At the new location, citizens increased their use of the library with 241 new library cards issued and book circulation increased from 311 in 1980 to 804 in 1981. There was also an increase of books, many of these being memorial donations. Many educational programs were sponsored, such as a personal appearance of Bill Hall, Channel 4 weatherman and former resident of Spring Hill. There were also programs regarding bicycle safety, railroad safety, Saturday afternoon films for children and senior citizens, and an Easter Story Hour, just to name a few. Monthly circulation grew to 804 books by March, 1981.
The C.E.T.A Program ended April 15, 1981, which left Spring Hill without a librarian. The town of Spring Hill called a public meeting and presented this to the community. Funds and pledges were given to employ a librarian until June 30, 1981. Mrs. Dorothy McCracken was employed but soon resigned due to the limited hours. Mrs. Mary Fox was employed April 1, 1981.

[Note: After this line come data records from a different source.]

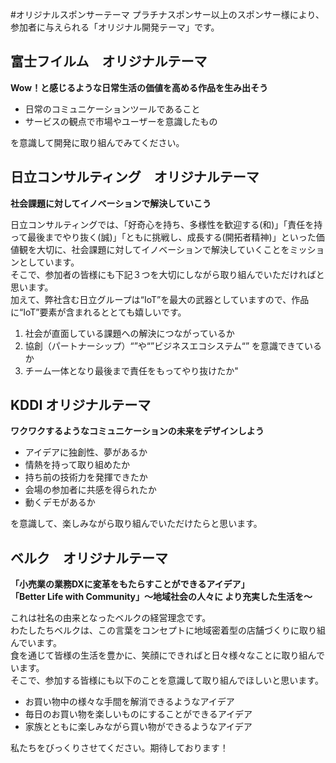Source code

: #オリジナルスポンサーテーマ
プラチナスポンサー以上のスポンサー様により、参加者に与えられる「オリジナル開発テーマ」です。
<!--
## バンダイナムコ研究所　オリジナルテーマ
**テクノロジーｘクリエイティビティでワクワクする未来をつくろう！**

バンダイナムコ研究所は、飽くなきテクノロジーの探求と発想で革新的なエンターテインメントを生み出すことをミッションとして、世界中に笑顔を届けるべく日々活動しています。<br>
皆さんも是非、弊社からの提供物を活用して、エンタメに限らす世界を笑顔にするプロダクトを考えてみてください！

- 提供物のうち、どれか一つ以上使っていること
- まだ世の中にない、もしくは現在ある課題を解決することで、世の中に笑顔が生まれるプロダクトであること
- エンタメの技術、知見で世の中の課題が解決されていれば尚よし
-->

## 富士フイルム　オリジナルテーマ
**Wow！と感じるような日常生活の価値を高める作品を生み出そう**

- 日常のコミュニケーションツールであること
- サービスの観点で市場やユーザーを意識したもの

を意識して開発に取り組んでみてください。

## 日立コンサルティング　オリジナルテーマ

**社会課題に対してイノベーションで解決していこう**

日立コンサルティングでは、「好奇心を持ち、多様性を歓迎する(和)」「責任を持って最後までやり抜く(誠)」「ともに挑戦し、成長する(開拓者精神)」といった価値観を大切に、社会課題に対してイノベーションで解決していくことをミッションとしています。<br>
そこで、参加者の皆様にも下記３つを大切にしながら取り組んでいただければと思います。<br>
加えて、弊社含む日立グループは“IoT”を最大の武器としていますので、作品に“IoT”要素が含まれるととても嬉しいです。<br>

1. 社会が直面している課題への解決につながっているか
2. 協創（パートナーシップ）“”や“”ビジネスエコシステム“” を意識できているか
3. チーム一体となり最後まで責任をもってやり抜けたか"

## KDDI オリジナルテーマ
**ワクワクするようなコミュニケーションの未来をデザインしよう**

- アイデアに独創性、夢があるか
- 情熱を持って取り組めたか
- 持ち前の技術力を発揮できたか
- 会場の参加者に共感を得られたか
- 動くデモがあるか

を意識して、楽しみながら取り組んでいただけたらと思います。

## ベルク　オリジナルテーマ
**「小売業の業務DXに変革をもたらすことができるアイデア」**  
**「Better Life with Community」～地域社会の人々に より充実した生活を～**

これは社名の由来となったベルクの経営理念です。  
わたしたちベルクは、この言葉をコンセプトに地域密着型の店舗づくりに取り組んでいます。  
食を通じて皆様の生活を豊かに、笑顔にできればと日々様々なことに取り組んでいます。  
そこで、参加する皆様にも以下のことを意識して取り組んでほしいと思います。

- お買い物中の様々な手間を解消できるようなアイデア
- 毎日のお買い物を楽しいものにすることができるアイデア
- 家族とともに楽しみながら買い物ができるようなアイデア

私たちをびっくりさせてください。期待しております！
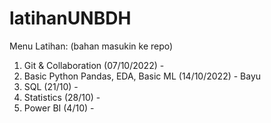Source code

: # latihanUNBDH

Menu Latihan:
(bahan masukin ke repo)

1. Git & Collaboration (07/10/2022) - 
2. Basic Python Pandas, EDA, Basic ML  (14/10/2022) - Bayu
3. SQL (21/10) - 
4. Statistics (28/10) -
5. Power BI (4/10) -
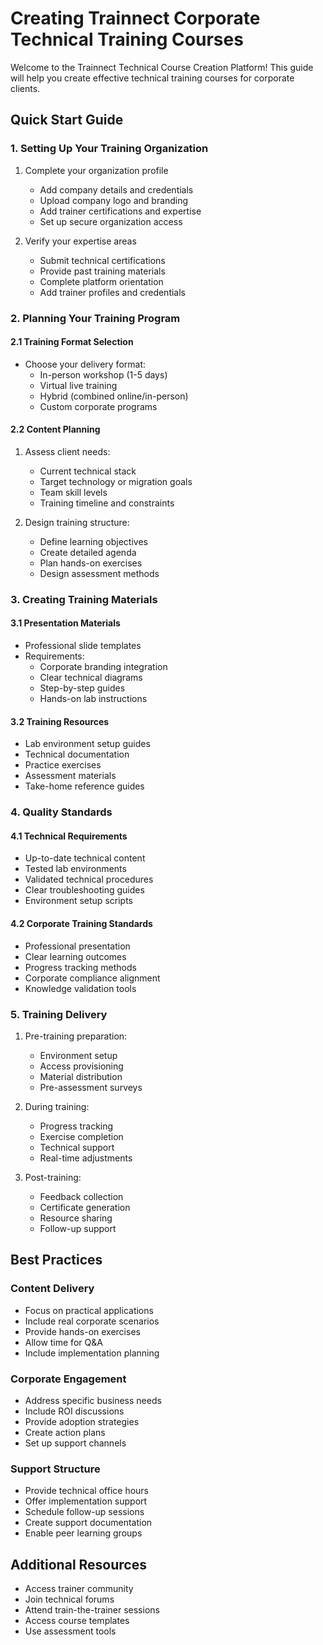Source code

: # Creating Trainnect Corporate Technical Training Courses

Welcome to the Trainnect Technical Course Creation Platform! This guide will help you create effective technical training courses for corporate clients.

## Quick Start Guide

### 1. Setting Up Your Training Organization
1. Complete your organization profile
   - Add company details and credentials
   - Upload company logo and branding
   - Add trainer certifications and expertise
   - Set up secure organization access

2. Verify your expertise areas
   - Submit technical certifications
   - Provide past training materials
   - Complete platform orientation
   - Add trainer profiles and credentials

### 2. Planning Your Training Program

#### 2.1 Training Format Selection
- Choose your delivery format:
  - In-person workshop (1-5 days)
  - Virtual live training
  - Hybrid (combined online/in-person)
  - Custom corporate programs

#### 2.2 Content Planning
1. Assess client needs:
   - Current technical stack
   - Target technology or migration goals
   - Team skill levels
   - Training timeline and constraints

2. Design training structure:
   - Define learning objectives
   - Create detailed agenda
   - Plan hands-on exercises
   - Design assessment methods

### 3. Creating Training Materials

#### 3.1 Presentation Materials
- Professional slide templates
- Requirements:
  - Corporate branding integration
  - Clear technical diagrams
  - Step-by-step guides
  - Hands-on lab instructions

#### 3.2 Training Resources
- Lab environment setup guides
- Technical documentation
- Practice exercises
- Assessment materials
- Take-home reference guides

### 4. Quality Standards

#### 4.1 Technical Requirements
- Up-to-date technical content
- Tested lab environments
- Validated technical procedures
- Clear troubleshooting guides
- Environment setup scripts

#### 4.2 Corporate Training Standards
- Professional presentation
- Clear learning outcomes
- Progress tracking methods
- Corporate compliance alignment
- Knowledge validation tools

### 5. Training Delivery

1. Pre-training preparation:
   - Environment setup
   - Access provisioning
   - Material distribution
   - Pre-assessment surveys

2. During training:
   - Progress tracking
   - Exercise completion
   - Technical support
   - Real-time adjustments

3. Post-training:
   - Feedback collection
   - Certificate generation
   - Resource sharing
   - Follow-up support

## Best Practices

### Content Delivery
- Focus on practical applications
- Include real corporate scenarios
- Provide hands-on exercises
- Allow time for Q&A
- Include implementation planning

### Corporate Engagement
- Address specific business needs
- Include ROI discussions
- Provide adoption strategies
- Create action plans
- Set up support channels

### Support Structure
- Provide technical office hours
- Offer implementation support
- Schedule follow-up sessions
- Create support documentation
- Enable peer learning groups

## Additional Resources
- Access trainer community
- Join technical forums
- Attend train-the-trainer sessions
- Access course templates
- Use assessment tools 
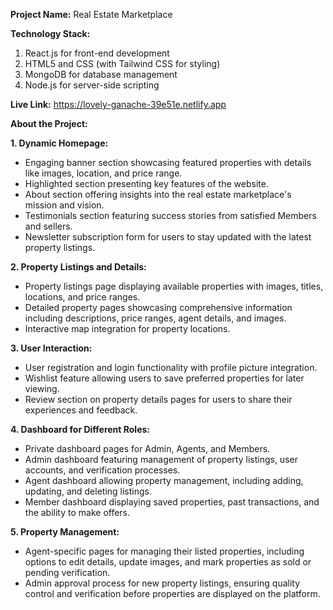 **Project Name:** Real Estate Marketplace

**Technology Stack:**
1. React.js for front-end development
2. HTML5 and CSS (with Tailwind CSS for styling)
3. MongoDB for database management
4. Node.js for server-side scripting

**Live Link:** 
https://lovely-ganache-39e51e.netlify.app

**About the Project:**

**1. Dynamic Homepage:**
- Engaging banner section showcasing featured properties with details like images, location, and price range.
- Highlighted section presenting key features of the website.
- About section offering insights into the real estate marketplace's mission and vision.
- Testimonials section featuring success stories from satisfied Members and sellers.
- Newsletter subscription form for users to stay updated with the latest property listings.

**2. Property Listings and Details:**
- Property listings page displaying available properties with images, titles, locations, and price ranges.
- Detailed property pages showcasing comprehensive information including descriptions, price ranges, agent details, and images.
- Interactive map integration for property locations.

**3. User Interaction:**
- User registration and login functionality with profile picture integration.
- Wishlist feature allowing users to save preferred properties for later viewing.
- Review section on property details pages for users to share their experiences and feedback.

**4. Dashboard for Different Roles:**
- Private dashboard pages for Admin, Agents, and Members.
- Admin dashboard featuring management of property listings, user accounts, and verification processes.
- Agent dashboard allowing property management, including adding, updating, and deleting listings.
- Member dashboard displaying saved properties, past transactions, and the ability to make offers.

**5. Property Management:**
- Agent-specific pages for managing their listed properties, including options to edit details, update images, and mark properties as sold or pending verification.
- Admin approval process for new property listings, ensuring quality control and verification before properties are displayed on the platform.

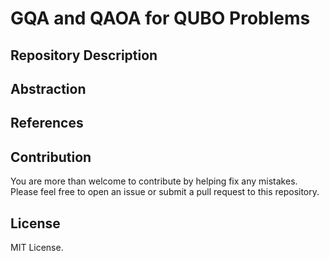 # GQA and QAOA for QUBO Problems

## Repository Description

## Abstraction

## References

## Contribution

You are more than welcome to contribute by helping fix any mistakes.
Please feel free to open an issue or submit a pull request to this repository.

## License

MIT License.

Application was made to be accepted into the Maury County Library System. A budget was submitted to the county and was approved. On July 1, 1981, the library became the Spring Hill Branch of Maury County Library, now subject to the County Board. The Spring Hill Board was dissolved September 25, 1982. Having a trust fund and other monies, “The Friends of the Library” was organized. The first elected officers of the Friends of the Library: President – Mrs. Babs Horton, Vice President – Mrs. Deborah Caldwell, Secretary – Mrs. Cindy Buchannan,
Treasurer – Ms. Gay Erwin, Program – Mrs. Nancy Slattery.
The Friends of the Library by-laws were drawn up with the purpose being to assist the librarian and make long-range plans for a permanent location. Yard and bake sales on the lawn of the Presbyterian Church were yearly fundraisers. Many items not supplied by the county were bought through the events.
Continued growth of the services and use of the library soon proved the present location was inadequate. On September 23, 1988, First Farmers and Merchants Bank, at a news conference, announced the construction of a new bank and stated the present building would be given to the town of Spring Hill as a future home of the library. The town of Spring Hill was required to pay $100,000 for the lot.
Construction of the new bank began on July 17, 1989, with a dedication on February 26, 1990. Keys to the old bank building at 5317 Main Street were presented to Mayor Boyd. The building is on the corner of Main Street and Depot Street and is now the location of Jimmy’s Dry Cleaners. In order for the State of Tennessee to approve the building for a library location, extensive remodeling had to be done. The town applied for and won a State grant of $125,000. Remodeling began in the fall of 1991 on the 3,100 square-foot building. Meanwhile, Miss Helen Dark was the selected as the new librarian July 1, 1992. Renovation was completed and the Spring Hill Branch of Maury County Library moved to its new location August 19, 1992. Again, many volunteers worked diligently to see this move accomplished.
A special thank you was made:
To the Mayor and City Council of the Town of Spring Hill for making the move possible.
To the Blue Grass Regional Library staff who moved the entire library.
To Mr. A.C. Howell and the Maury County Sheriff’s Department and others who helped set up the shelving, donated by the Friends of the Library.
To the county for donating chairs, tables and a check-out desk from the old Spring Hill High School, and to Mr. and Mrs. Paul and Effie Heiss for cleaning and restoring them.
To Librarians Helen Dark and Mary Fox Brown and the Friends of the Library who volunteered many hours of labor, cleaning, repairing, and refinishing the furnishings.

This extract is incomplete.